Saíram os novos índices de eficiência energética de refrigerador e houve muitas críticas de que poderia ter sido maior, mas os órgãos reguladores no Brasil estão trabalhado bem. O Brasil trabalha bem e há muitas críticas em relação a nós, mas acho que a culpa é nossa, porque podemos trabalhar mais a imagem do Brasil. Cabe a nós trabalhar melhor o que somos em sustentabilidade, que é muito forte. Não podemos, inclusive eu, enquanto representante da indústria, perder essa onda da sustentabilidade, de pensar em tecnologias e repensar o lar.

Em agosto, o Inmetro atualizou os índices de eficiência energética nas geladeiras. O senhor avalia que os índices são exequíveis e capazes de estimular a indústria a melhorar ou depende muito de cada fabricante? 

Os reguladores puxam ao limite, não estão jogando por baixo. Algumas críticas surgiram sobre os índices, mas precisamos considerar que o Brasil é um país tropical, então gastaremos mais com isso, enquanto com secadoras ou aquecedores não é tão relevante. Vejo uma construção muito forte no Brasil por mudanças, da sociedade em construir e em se preocupar. O Brasil talvez tenha começado um pouco tarde, mas está firme nesse propósito.

O discurso e a imagem do Brasil na parte relacionada ao clima e ao meio ambiente estão negativos. O que senhor me diz é que o trabalho técnico ou mais setorial, que é menos observado, como nesse caso da eficiência energética, não seria negativo como a percepção geral aponta? 

Falando sobre imagem e comunicação, hoje está na moda o greenwashing, com a empresas dizendo que fazem, mas não é verdade. A comunicação é importante, porque precisam entender o que estamos falando. Ou no caso do Brasil, transmitir isso para o resto do mundo, por meio das políticas que temos para o país. A comunicação disso é tão importante quanto fazer, para puxar a sociedade para cima, para que a sociedade ganhe com isso. A comunicação é parte relevante desse processo. No caso da Electrolux, o bônus dos executivos sênior está ligado à taxa de carbono, ou você faz ou não ganha. Isso mostra o comprometimento da organização.

O quanto as empresas podem ou devem se engajar para pressionar ou estimular o Estado a adotar políticas públicas nesse sentido? 

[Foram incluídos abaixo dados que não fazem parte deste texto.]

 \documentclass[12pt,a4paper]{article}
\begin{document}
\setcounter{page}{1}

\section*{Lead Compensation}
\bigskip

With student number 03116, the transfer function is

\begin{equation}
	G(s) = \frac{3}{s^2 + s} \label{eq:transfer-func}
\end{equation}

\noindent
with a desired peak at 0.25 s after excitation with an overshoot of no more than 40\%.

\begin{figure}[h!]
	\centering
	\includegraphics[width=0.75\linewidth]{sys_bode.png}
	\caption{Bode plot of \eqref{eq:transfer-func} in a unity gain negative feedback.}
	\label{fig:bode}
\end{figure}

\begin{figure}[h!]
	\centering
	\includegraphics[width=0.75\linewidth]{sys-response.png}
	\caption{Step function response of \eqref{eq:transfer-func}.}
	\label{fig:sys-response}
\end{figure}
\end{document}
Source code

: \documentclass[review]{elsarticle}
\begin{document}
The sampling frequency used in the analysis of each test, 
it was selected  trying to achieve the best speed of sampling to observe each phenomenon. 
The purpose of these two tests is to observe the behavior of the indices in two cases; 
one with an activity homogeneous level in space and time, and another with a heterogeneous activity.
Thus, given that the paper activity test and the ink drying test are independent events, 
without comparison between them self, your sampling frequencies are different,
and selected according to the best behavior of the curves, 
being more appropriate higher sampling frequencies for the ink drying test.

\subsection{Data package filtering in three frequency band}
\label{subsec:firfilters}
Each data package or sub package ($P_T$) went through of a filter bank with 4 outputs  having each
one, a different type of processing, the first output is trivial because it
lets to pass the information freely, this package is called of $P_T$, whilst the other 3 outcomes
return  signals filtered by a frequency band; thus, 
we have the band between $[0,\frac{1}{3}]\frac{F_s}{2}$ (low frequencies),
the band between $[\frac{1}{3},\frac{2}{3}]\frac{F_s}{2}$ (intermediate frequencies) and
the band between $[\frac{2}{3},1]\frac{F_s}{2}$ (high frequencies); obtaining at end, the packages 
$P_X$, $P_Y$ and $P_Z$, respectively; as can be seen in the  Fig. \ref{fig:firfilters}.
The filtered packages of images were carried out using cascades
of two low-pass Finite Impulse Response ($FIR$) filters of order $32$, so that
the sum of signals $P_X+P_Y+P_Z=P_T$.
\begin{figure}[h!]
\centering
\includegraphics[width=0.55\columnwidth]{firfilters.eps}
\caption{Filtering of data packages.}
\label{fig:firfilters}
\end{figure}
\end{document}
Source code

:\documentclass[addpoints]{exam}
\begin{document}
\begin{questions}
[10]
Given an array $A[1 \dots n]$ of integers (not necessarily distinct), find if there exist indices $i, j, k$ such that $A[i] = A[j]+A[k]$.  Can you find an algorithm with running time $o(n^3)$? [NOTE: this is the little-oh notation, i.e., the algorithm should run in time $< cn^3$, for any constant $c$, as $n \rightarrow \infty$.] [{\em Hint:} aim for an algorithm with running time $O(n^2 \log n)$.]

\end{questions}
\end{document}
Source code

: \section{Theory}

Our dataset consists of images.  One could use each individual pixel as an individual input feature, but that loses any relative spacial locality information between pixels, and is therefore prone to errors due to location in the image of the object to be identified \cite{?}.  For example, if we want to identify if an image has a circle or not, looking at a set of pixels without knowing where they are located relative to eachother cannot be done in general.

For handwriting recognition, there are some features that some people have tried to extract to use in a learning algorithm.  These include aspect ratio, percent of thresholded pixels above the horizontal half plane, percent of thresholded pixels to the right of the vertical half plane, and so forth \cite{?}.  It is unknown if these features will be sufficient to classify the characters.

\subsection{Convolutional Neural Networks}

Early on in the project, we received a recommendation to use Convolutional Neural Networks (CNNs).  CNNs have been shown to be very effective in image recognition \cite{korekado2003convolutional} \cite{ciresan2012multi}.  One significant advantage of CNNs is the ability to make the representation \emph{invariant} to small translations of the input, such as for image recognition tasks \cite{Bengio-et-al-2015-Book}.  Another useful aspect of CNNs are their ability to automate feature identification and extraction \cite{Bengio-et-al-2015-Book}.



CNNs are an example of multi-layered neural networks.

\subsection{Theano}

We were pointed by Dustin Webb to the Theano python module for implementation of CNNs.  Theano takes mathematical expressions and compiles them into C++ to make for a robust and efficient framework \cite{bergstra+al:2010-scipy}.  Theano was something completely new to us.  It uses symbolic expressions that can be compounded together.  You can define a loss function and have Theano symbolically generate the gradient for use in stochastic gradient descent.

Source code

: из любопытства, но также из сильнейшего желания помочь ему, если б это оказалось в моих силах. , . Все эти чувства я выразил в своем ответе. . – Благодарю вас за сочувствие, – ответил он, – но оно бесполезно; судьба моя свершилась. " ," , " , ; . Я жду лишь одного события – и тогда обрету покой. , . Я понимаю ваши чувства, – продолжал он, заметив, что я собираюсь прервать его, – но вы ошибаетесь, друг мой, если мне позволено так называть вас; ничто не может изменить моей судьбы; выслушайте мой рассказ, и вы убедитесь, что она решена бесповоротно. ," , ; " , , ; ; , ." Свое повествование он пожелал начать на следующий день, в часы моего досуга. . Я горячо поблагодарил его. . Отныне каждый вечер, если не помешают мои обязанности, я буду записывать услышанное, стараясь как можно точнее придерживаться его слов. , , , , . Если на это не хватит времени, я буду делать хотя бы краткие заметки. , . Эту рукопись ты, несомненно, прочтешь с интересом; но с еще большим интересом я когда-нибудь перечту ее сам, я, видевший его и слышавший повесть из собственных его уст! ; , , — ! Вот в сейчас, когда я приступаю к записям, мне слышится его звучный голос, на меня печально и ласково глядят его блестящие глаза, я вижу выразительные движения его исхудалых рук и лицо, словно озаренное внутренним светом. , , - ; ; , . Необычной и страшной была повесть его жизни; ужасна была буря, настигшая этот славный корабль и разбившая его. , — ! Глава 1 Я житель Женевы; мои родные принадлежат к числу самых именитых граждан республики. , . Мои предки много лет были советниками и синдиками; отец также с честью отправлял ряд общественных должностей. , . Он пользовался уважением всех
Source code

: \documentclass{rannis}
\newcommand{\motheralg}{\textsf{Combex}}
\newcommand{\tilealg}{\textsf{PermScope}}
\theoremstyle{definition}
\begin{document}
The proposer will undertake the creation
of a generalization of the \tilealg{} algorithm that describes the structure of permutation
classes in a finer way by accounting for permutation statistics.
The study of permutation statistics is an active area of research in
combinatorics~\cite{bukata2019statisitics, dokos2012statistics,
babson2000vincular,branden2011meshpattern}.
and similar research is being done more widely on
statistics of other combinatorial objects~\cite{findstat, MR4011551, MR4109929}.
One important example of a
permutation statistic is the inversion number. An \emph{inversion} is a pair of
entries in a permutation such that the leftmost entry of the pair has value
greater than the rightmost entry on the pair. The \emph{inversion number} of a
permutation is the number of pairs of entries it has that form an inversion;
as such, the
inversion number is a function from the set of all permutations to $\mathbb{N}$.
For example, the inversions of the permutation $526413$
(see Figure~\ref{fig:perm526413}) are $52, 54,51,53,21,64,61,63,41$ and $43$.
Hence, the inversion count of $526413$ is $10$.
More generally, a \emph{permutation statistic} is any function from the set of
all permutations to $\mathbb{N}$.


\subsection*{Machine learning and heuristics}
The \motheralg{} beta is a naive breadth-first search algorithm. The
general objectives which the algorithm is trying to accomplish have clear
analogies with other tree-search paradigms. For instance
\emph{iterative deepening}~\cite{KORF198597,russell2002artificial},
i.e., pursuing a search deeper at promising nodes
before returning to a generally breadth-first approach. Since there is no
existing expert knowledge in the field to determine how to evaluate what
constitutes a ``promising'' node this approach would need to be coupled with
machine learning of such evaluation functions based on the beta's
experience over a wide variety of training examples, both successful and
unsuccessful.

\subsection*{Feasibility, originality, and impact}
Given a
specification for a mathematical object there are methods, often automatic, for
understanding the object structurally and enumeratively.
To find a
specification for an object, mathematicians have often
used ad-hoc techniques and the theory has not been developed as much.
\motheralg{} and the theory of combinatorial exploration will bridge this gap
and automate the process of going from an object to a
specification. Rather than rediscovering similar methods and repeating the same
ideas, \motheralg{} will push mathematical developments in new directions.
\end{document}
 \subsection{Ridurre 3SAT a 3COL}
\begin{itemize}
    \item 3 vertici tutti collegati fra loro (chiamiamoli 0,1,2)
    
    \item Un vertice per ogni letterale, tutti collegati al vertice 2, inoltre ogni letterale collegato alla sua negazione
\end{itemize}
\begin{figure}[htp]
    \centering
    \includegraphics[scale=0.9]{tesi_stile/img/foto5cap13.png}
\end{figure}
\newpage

Existe muita troca de informação, com concorrentes da indústria e com autoridades. É um processo muito debatido, você vai somando esse conhecimento. Na medida em que a sociedade está engajada, isso puxa autoridades e empresas. Isso puxa você, como pessoa individual. As tecnologias têm que ser democratizadas, senão não há esse efeito exponencial.

As empresas têm sido pressionadas pela sociedade a se posicionar. Em relação à justiça racial, isso se tornou ainda mais forte desde o ano passado, com empresas sendo cobradas não só a tomar medidas internas, mas a falar publicamente sobre o tema, o que muitas fizeram. O senhor entende que as empresas deveriam fazer mais disso publicamente, inclusive em relação ao clima? 

Vou citar um exemplo recente. Uma mulher da empresa comentou que contratou uma mulher que estava grávida. Poderíamos fazer propaganda disso, mas não fizemos. Isso mostra como os executivos da companhia pensam em relação à questão. Talvez em algum momento tenhamos que nos posicionar sobre temas complexos e delicados, mas o nosso trabalho nesse sentido é feito nas posições que temos tomado. É defender eficiência energética ou trazer produtos mais eficientes do que a geração anterior e do que a legislação. Não é fazer um pôster.

Em diversidade, ações internas têm efeitos externos. Por que limitar a entrada de uma pessoa por conta do inglês quando não é necessário para a posição? Isso mina oportunidades em um país com muitas desigualdades socioeconômicas. Não preciso colocar um outdoor dizendo que sou a favor ou contra algo; certamente o que fazemos dentro da organização tem reflexos externos.

Qual é a importância de se observar as outras partes da cadeia? 

Não vejo como desconectar as duas coisas. Não adianta eu comunicar que faço um produto eficiente, se em algum ponto não dou a destinação correta a resíduos. Por isso que o greenwashing é um termo bem nobre, porque estou falando da cadeia como um todo.

E nas relações governamentais, quais são as maiores dificuldades em trabalhar com foco em sustentabilidade? E as oportunidades?

O Brasil ainda tem dificuldades culturais, porque não é todo mundo ainda que está engajado no tema. O governo e nós podemos trabalhar para ajudar a evoluir nesse aspecto. A sociedade engajada que puxa isso. Essa agenda é importante para o governo, puxa muito forte, não está atrás de outros países. As autoridades com as quais temos contato conhecem o tema, exigem, não são tímidas em exigir mais. O Brasil é muito bem regulado, então não vejo criar mais regulamentação. Temos que pensar na agenda que  a sociedade vai puxar.

Diferentemente de organizações da sociedade civil, nem sempre as empresas vão à público se posicionar contra ou a favor de legislações. É diferente no processo de relações governamentais em sustentabilidade? 

Quando há uma legislação dessa natureza, as empresas precisam informar os congressistas, porque aumentaria o custo e ficaria inacessível ou por conta da adequação do parque industrial, milhares de questões. A empresa não consegue debater sem ter uma boa base de dados, porque irão questionar. Todo o processo é muito debatido. Ele não é nem público nem privado.